[Plain-text document sources]
____________________

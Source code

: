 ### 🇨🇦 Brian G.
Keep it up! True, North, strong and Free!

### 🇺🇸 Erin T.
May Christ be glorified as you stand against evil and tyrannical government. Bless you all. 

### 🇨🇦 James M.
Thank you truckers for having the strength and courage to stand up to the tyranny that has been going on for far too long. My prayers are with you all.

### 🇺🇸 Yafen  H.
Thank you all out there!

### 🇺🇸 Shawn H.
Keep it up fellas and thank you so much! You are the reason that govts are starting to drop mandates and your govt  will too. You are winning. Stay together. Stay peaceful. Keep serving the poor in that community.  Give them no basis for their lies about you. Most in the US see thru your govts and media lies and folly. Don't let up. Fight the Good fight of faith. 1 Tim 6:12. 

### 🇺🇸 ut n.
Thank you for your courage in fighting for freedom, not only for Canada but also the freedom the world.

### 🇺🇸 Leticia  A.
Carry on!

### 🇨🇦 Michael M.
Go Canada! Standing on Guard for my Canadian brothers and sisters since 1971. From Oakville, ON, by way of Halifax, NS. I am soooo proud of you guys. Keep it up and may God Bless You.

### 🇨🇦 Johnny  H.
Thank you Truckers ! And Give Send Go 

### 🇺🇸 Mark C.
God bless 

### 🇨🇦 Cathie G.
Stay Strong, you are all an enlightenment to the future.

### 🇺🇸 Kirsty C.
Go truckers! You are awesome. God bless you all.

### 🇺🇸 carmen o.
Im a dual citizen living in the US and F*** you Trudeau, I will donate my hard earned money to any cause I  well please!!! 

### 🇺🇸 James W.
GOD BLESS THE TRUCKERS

____________________

→ **Exercise**
Give again, word for word, the records from their first line to the one with "### 🇺🇸 Shawn H.", and leave out all else.

→ **Result**
Source code

: ### 🇨🇦 Brian G.
Keep it up! True, North, strong and Free!

### 🇺🇸 Erin T.
May Christ be glorified as you stand against evil and tyrannical government. Bless you all. 

### 🇨🇦 James M.
Thank you truckers for having the strength and courage to stand up to the tyranny that has been going on for far too long. My prayers are with you all.

### 🇺🇸 Yafen  H.
Thank you all out there!

### 🇺🇸 Shawn H.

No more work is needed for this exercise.